[[ EXERCISE MATERIAL open ]]
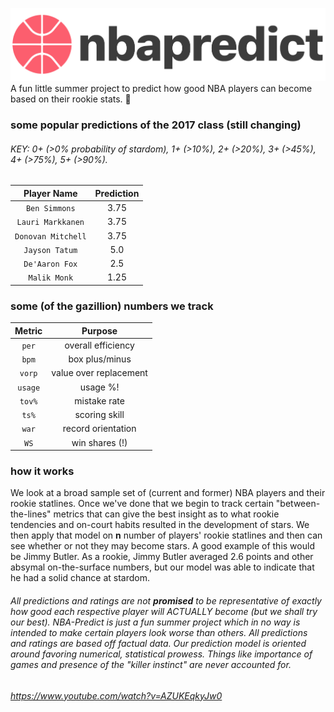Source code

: ![the logo bro](/static/predictlogo.png?raw=true "Logo mane")
A fun little summer project to predict how good NBA players can become based on their rookie stats. :basketball: 

### some popular predictions of the 2017 class (still changing)
###### KEY:  0+ (>0% probability of stardom), 1+ (>10%), 2+ (>20%), 3+ (>45%), 4+ (>75%), 5+ (>90%). 
| Player Name        | Prediction       | 
|:-------------:|:-------------:| 
| `Ben Simmons`| 3.75 | 
| `Lauri Markkanen`| 3.75  | 
| `Donovan Mitchell` 		| 3.75   |
| `Jayson Tatum` 		| 5.0  |
| `De'Aaron Fox` 		| 2.5      |
| `Malik Monk` 		|  1.25 |

### some (of the gazillion) numbers we track

| Metric        | Purpose       | 
|:-------------:|:-------------:| 
| `per`         | overall efficiency  | 
| `bpm`         | box plus/minus      | 
| `vorp` 		| value over replacement      |
| `usage` 		| usage %!      |
| `tov%` 		| mistake rate      |
| `ts%` 		| scoring skill      |
| `war` 		| record orientation      |
| `WS` 		| win shares (!)      |

### how it works 
We look at a broad sample set of (current and former) NBA players and their rookie statlines. Once we've done that we begin to track certain "between-the-lines" metrics that can give the best insight as to what rookie tendencies and on-court habits resulted in the development of stars. We then apply that model on **n** number of players' rookie statlines and then can see whether or not they may become stars. A good example of this would be Jimmy Butler. As a rookie, Jimmy Butler averaged 2.6 points and other absymal on-the-surface numbers, but our model was able to indicate that he had a solid chance at stardom. 

###### All predictions and ratings are not **promised** to be representative of exactly how good each respective player will ACTUALLY become (but we shall try our best). NBA-Predict is just a fun summer project which in no way is intended to make certain players look worse than others. All predictions and ratings are based off factual data. Our prediction model is oriented around favoring numerical, statistical prowess. Things like importance of games and presence of the "killer instinct" are never accounted for. 

###### https://www.youtube.com/watch?v=AZUKEqkyJw0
[[ EXERCISE MATERIAL closed ]]
*DIRECTIONS FOR THIS TASK*
Beginning with the first line of the records above, extract each line exactly through the line that holds "### how it works", both ends included. Omit pictures.

*RESPONSE AREA*
Source code

: ![the logo bro](/static/predictlogo.png?raw=true "Logo mane")
A fun little summer project to predict how good NBA players can become based on their rookie stats. :basketball: 

### some popular predictions of the 2017 class (still changing)
###### KEY:  0+ (>0% probability of stardom), 1+ (>10%), 2+ (>20%), 3+ (>45%), 4+ (>75%), 5+ (>90%). 
| Player Name        | Prediction       | 
|:-------------:|:-------------:| 
| `Ben Simmons`| 3.75 | 
| `Lauri Markkanen`| 3.75  | 
| `Donovan Mitchell` 		| 3.75   |
| `Jayson Tatum` 		| 5.0  |
| `De'Aaron Fox` 		| 2.5      |
| `Malik Monk` 		|  1.25 |

### some (of the gazillion) numbers we track

| Metric        | Purpose       | 
|:-------------:|:-------------:| 
| `per`         | overall efficiency  | 
| `bpm`         | box plus/minus      | 
| `vorp` 		| value over replacement      |
| `usage` 		| usage %!      |
| `tov%` 		| mistake rate      |
| `ts%` 		| scoring skill      |
| `war` 		| record orientation      |
| `WS` 		| win shares (!)      |

### how it works 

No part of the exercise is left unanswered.